Scan the lines below for "username" and copy the matches.

### RECORDED DATA
+ + + +
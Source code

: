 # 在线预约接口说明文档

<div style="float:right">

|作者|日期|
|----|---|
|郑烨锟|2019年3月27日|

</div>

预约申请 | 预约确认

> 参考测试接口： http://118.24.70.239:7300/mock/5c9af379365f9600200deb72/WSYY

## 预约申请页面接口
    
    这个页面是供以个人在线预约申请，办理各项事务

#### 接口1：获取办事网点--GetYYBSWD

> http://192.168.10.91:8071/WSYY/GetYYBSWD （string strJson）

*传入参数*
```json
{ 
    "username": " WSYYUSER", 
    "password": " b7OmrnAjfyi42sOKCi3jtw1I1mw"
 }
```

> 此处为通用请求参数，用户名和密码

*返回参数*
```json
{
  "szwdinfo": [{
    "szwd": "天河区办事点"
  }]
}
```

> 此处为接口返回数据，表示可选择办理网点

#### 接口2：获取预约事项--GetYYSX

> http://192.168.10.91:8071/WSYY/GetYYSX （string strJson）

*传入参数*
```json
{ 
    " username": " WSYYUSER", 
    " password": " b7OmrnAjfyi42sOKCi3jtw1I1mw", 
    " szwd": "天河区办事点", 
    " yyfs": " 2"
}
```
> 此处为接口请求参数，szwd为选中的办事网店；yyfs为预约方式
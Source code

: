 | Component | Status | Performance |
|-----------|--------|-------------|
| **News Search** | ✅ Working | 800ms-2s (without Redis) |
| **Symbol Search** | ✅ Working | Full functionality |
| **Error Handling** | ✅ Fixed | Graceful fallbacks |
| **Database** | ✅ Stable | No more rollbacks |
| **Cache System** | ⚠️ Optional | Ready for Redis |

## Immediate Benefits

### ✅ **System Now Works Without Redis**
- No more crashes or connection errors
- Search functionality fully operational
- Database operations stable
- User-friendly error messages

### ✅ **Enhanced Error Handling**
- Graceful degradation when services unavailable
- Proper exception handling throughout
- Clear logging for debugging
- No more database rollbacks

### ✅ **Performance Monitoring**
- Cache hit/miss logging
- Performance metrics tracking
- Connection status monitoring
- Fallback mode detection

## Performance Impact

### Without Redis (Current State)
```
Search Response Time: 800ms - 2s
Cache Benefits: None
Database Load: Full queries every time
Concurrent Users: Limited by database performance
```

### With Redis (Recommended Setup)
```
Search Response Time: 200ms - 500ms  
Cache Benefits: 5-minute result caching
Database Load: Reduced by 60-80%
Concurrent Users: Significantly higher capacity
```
+ + + +
### RESPONSE TO THIS TASK
    "username": " WSYYUSER", 
    " username": " WSYYUSER", 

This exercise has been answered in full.